All entries must be repeated exactly; do not include the pictures.

(Source texts of formatted documents)
▼

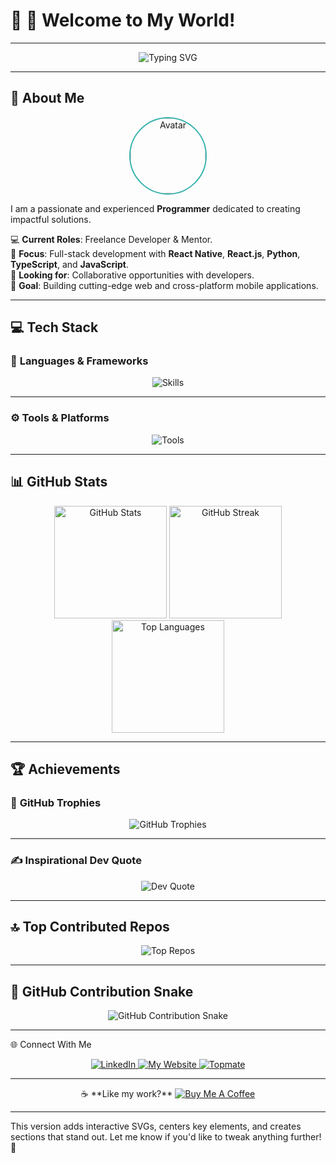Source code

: # 🌟 **👋 Welcome to My World!**  

---

<div align="center">
  <img src="https://readme-typing-svg.herokuapp.com?font=Fira+Code&size=22&pause=1000&color=00F76F&background=000000&center=true&vCenter=true&width=450&lines=Full-Stack+Developer+%F0%9F%92%BB;MERN+Stack+%F0%9F%93%96;Freelace+Developer+%E2%9C%94%EF%B8%8F" alt="Typing SVG">
</div>

---

## 💫 **About Me**  
<div align="center">
  <img src="https://github.com/mr-robot-abhi/portfolio/blob/main/public/avatar.png" alt="Avatar" width="120" style="border-radius: 50%; border: 2px solid #38B2AC;"/>
</div>

I am a passionate and experienced **Programmer** dedicated to creating impactful solutions.  

💻 **Current Roles**: Freelance Developer & Mentor.  
📱 **Focus**: Full-stack development with **React Native**, **React.js**, **Python**, **TypeScript**, and **JavaScript**.  
🤝 **Looking for**: Collaborative opportunities with developers.  
🌟 **Goal**: Building cutting-edge web and cross-platform mobile applications.  

---

## 💻 **Tech Stack**  
### 🚀 **Languages & Frameworks**  
<div align="center">
  <img src="https://skillicons.dev/icons?i=ts,python,react,nodejs,django,nextjs,flutter,mongodb&theme=light" alt="Skills" />
</div>

---

### ⚙️ **Tools & Platforms**  
<div align="center">
  <img src="https://skillicons.dev/icons?i=github,docker,aws,postgres,figma,androidstudio,vercel" alt="Tools" />
</div>

---

## 📊 **GitHub Stats**  

<div align="center">
  <img src="https://github-readme-stats.vercel.app/api?username=mr-robot-abhi&theme=tokyonight&hide_border=false&include_all_commits=true&count_private=true" alt="GitHub Stats" height="180px" />
  <img src="https://github-readme-streak-stats.herokuapp.com/?user=mr-robot-abhi&theme=tokyonight&hide_border=false" alt="GitHub Streak" height="180px" />
  <img src="https://github-readme-stats.vercel.app/api/top-langs/?username=mr-robot-abhi&theme=tokyonight&hide_border=false&layout=compact" alt="Top Languages" height="180px" />
</div>

---

## 🏆 **Achievements**  

### 🏅 **GitHub Trophies**  
<div align="center">
  <img src="https://github-profile-trophy.vercel.app/?username=mr-robot-abhi&theme=onedark&no-frame=false&no-bg=false&margin-w=4" alt="GitHub Trophies" />
</div>

---

### ✍️ **Inspirational Dev Quote**  
<div align="center">
  <img src="https://quotes-github-readme.vercel.app/api?type=horizontal&theme=tokyonight" alt="Dev Quote" />
</div>

---

## 🔝 **Top Contributed Repos**  
<div align="center">
  <img src="https://github-contributor-stats.vercel.app/api?username=mr-robot-abhi&limit=5&theme=tokyonight&combine_all_yearly_contributions=true" alt="Top Repos" />
</div>

---

## 🐍 **GitHub Contribution Snake**  
<div align="center">
  <img src="https://github.com/mr-robot-abhi/portfolio/blob/main/public/github-user-contribution.svg" alt="GitHub Contribution Snake" />
</div>

---

🌐 Connect With Me
<div align="center"> <a href="https://linkedin.com/in/mr-robot-abhi"> <img src="https://img.shields.io/badge/LinkedIn-%230077B5.svg?style=for-the-badge&logo=linkedin&logoColor=white" alt="LinkedIn" /> </a> <a href="https://mr-robot-abhi.netlify.app/"> <img src="https://img.shields.io/badge/My%20Website-%23282C34.svg?style=for-the-badge&logo=google-chrome&logoColor=%2361DAFB" alt="My Website" /> </a> <a href="https://topmate.io/abhishek_math"> <img src="https://img.shields.io/badge/Topmate-%23FF6F00.svg?style=for-the-badge&logo=firefox-browser&logoColor=white" alt="Topmate" /> </a> </div>

---

<div align="center">
☕ **Like my work?**  
<a href="https://buymeacoffee.com/mr.robot.abhi">
  <img src="https://img.shields.io/badge/Buy%20Me%20A-Coffee-orange?style=flat&logo=buy-me-a-coffee" alt="Buy Me A Coffee" />
</a>
</div>

--- 

This version adds interactive SVGs, centers key elements, and creates sections that stand out. Let me know if you'd like to tweak anything further! 🚀
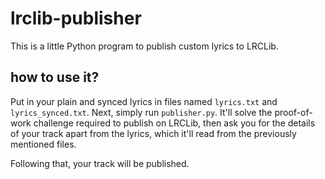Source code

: # lrclib-publisher

This is a little Python program to publish custom lyrics to LRCLib.

## how to use it?

Put in your plain and synced lyrics in files named `lyrics.txt` and `lyrics_synced.txt`.
Next, simply run `publisher.py`. It'll solve the proof-of-work challenge required
to publish on LRCLib, then ask you for the details of your track apart from the
lyrics, which it'll read from the previously mentioned files.

Following that, your track will be published.
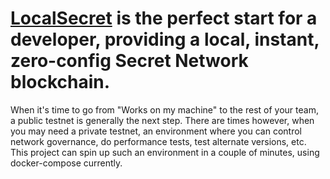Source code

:# [LocalSecret](https://docs.scrt.network/docs/development/local-secret) is the perfect start for a developer, providing a local, instant, zero-config Secret Network blockchain.
When it's time to go from "Works on my machine" to the rest of your team, a public testnet is generally the next step.
There are times however, when you may need a private testnet, an environment where you can control network governance, do performance tests, test alternate versions, etc.
This project can spin up such an environment in a couple of minutes, using docker-compose currently.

▲

◆ Result of this exercise:
Source code

: # 🌟 **👋 Welcome to My World!**  

---

<div align="center">
  <img src="https://readme-typing-svg.herokuapp.com?font=Fira+Code&size=22&pause=1000&color=00F76F&background=000000&center=true&vCenter=true&width=450&lines=Full-Stack+Developer+%F0%9F%92%BB;MERN+Stack+%F0%9F%93%96;Freelace+Developer+%E2%9C%94%EF%B8%8F" alt="Typing SVG">
</div>

---

## 💫 **About Me**  
<div align="center">
  <img src="https://github.com/mr-robot-abhi/portfolio/blob/main/public/avatar.png" alt="Avatar" width="120" style="border-radius: 50%; border: 2px solid #38B2AC;"/>
</div>

I am a passionate and experienced **Programmer** dedicated to creating impactful solutions.  

💻 **Current Roles**: Freelance Developer & Mentor.  
📱 **Focus**: Full-stack development with **React Native**, **React.js**, **Python**, **TypeScript**, and **JavaScript**.  
🤝 **Looking for**: Collaborative opportunities with developers.  
🌟 **Goal**: Building cutting-edge web and cross-platform mobile applications.  

---

## 💻 **Tech Stack**  
### 🚀 **Languages & Frameworks**  
<div align="center">
  <img src="https://skillicons.dev/icons?i=ts,python,react,nodejs,django,nextjs,flutter,mongodb&theme=light" alt="Skills" />
</div>

---

### ⚙️ **Tools & Platforms**  
<div align="center">
  <img src="https://skillicons.dev/icons?i=github,docker,aws,postgres,figma,androidstudio,vercel" alt="Tools" />
</div>

---

## 📊 **GitHub Stats**  

<div align="center">
  <img src="https://github-readme-stats.vercel.app/api?username=mr-robot-abhi&theme=tokyonight&hide_border=false&include_all_commits=true&count_private=true" alt="GitHub Stats" height="180px" />
  <img src="https://github-readme-streak-stats.herokuapp.com/?user=mr-robot-abhi&theme=tokyonight&hide_border=false" alt="GitHub Streak" height="180px" />
  <img src="https://github-readme-stats.vercel.app/api/top-langs/?username=mr-robot-abhi&theme=tokyonight&hide_border=false&layout=compact" alt="Top Languages" height="180px" />
</div>

---

## 🏆 **Achievements**  

### 🏅 **GitHub Trophies**  
<div align="center">
  <img src="https://github-profile-trophy.vercel.app/?username=mr-robot-abhi&theme=onedark&no-frame=false&no-bg=false&margin-w=4" alt="GitHub Trophies" />
</div>

---

### ✍️ **Inspirational Dev Quote**  
<div align="center">
  <img src="https://quotes-github-readme.vercel.app/api?type=horizontal&theme=tokyonight" alt="Dev Quote" />
</div>

---

## 🔝 **Top Contributed Repos**  
<div align="center">
  <img src="https://github-contributor-stats.vercel.app/api?username=mr-robot-abhi&limit=5&theme=tokyonight&combine_all_yearly_contributions=true" alt="Top Repos" />
</div>

---

## 🐍 **GitHub Contribution Snake**  
<div align="center">
  <img src="https://github.com/mr-robot-abhi/portfolio/blob/main/public/github-user-contribution.svg" alt="GitHub Contribution Snake" />
</div>

---

🌐 Connect With Me
<div align="center"> <a href="https://linkedin.com/in/mr-robot-abhi"> <img src="https://img.shields.io/badge/LinkedIn-%230077B5.svg?style=for-the-badge&logo=linkedin&logoColor=white" alt="LinkedIn" /> </a> <a href="https://mr-robot-abhi.netlify.app/"> <img src="https://img.shields.io/badge/My%20Website-%23282C34.svg?style=for-the-badge&logo=google-chrome&logoColor=%2361DAFB" alt="My Website" /> </a> <a href="https://topmate.io/abhishek_math"> <img src="https://img.shields.io/badge/Topmate-%23FF6F00.svg?style=for-the-badge&logo=firefox-browser&logoColor=white" alt="Topmate" /> </a> </div>

---

<div align="center">
☕ **Like my work?**  
<a href="https://buymeacoffee.com/mr.robot.abhi">
  <img src="https://img.shields.io/badge/Buy%20Me%20A-Coffee-orange?style=flat&logo=buy-me-a-coffee" alt="Buy Me A Coffee" />
</a>
</div>

--- 

This version adds interactive SVGs, centers key elements, and creates sections that stand out. Let me know if you'd like to tweak anything further! 🚀
Source code

: # lrclib-publisher

This is a little Python program to publish custom lyrics to LRCLib.

## how to use it?

Put in your plain and synced lyrics in files named `lyrics.txt` and `lyrics_synced.txt`.
Next, simply run `publisher.py`. It'll solve the proof-of-work challenge required
to publish on LRCLib, then ask you for the details of your track apart from the
lyrics, which it'll read from the previously mentioned files.

Following that, your track will be published.
Source code

:# [LocalSecret](https://docs.scrt.network/docs/development/local-secret) is the perfect start for a developer, providing a local, instant, zero-config Secret Network blockchain.
When it's time to go from "Works on my machine" to the rest of your team, a public testnet is generally the next step.
There are times however, when you may need a private testnet, an environment where you can control network governance, do performance tests, test alternate versions, etc.
This project can spin up such an environment in a couple of minutes, using docker-compose currently.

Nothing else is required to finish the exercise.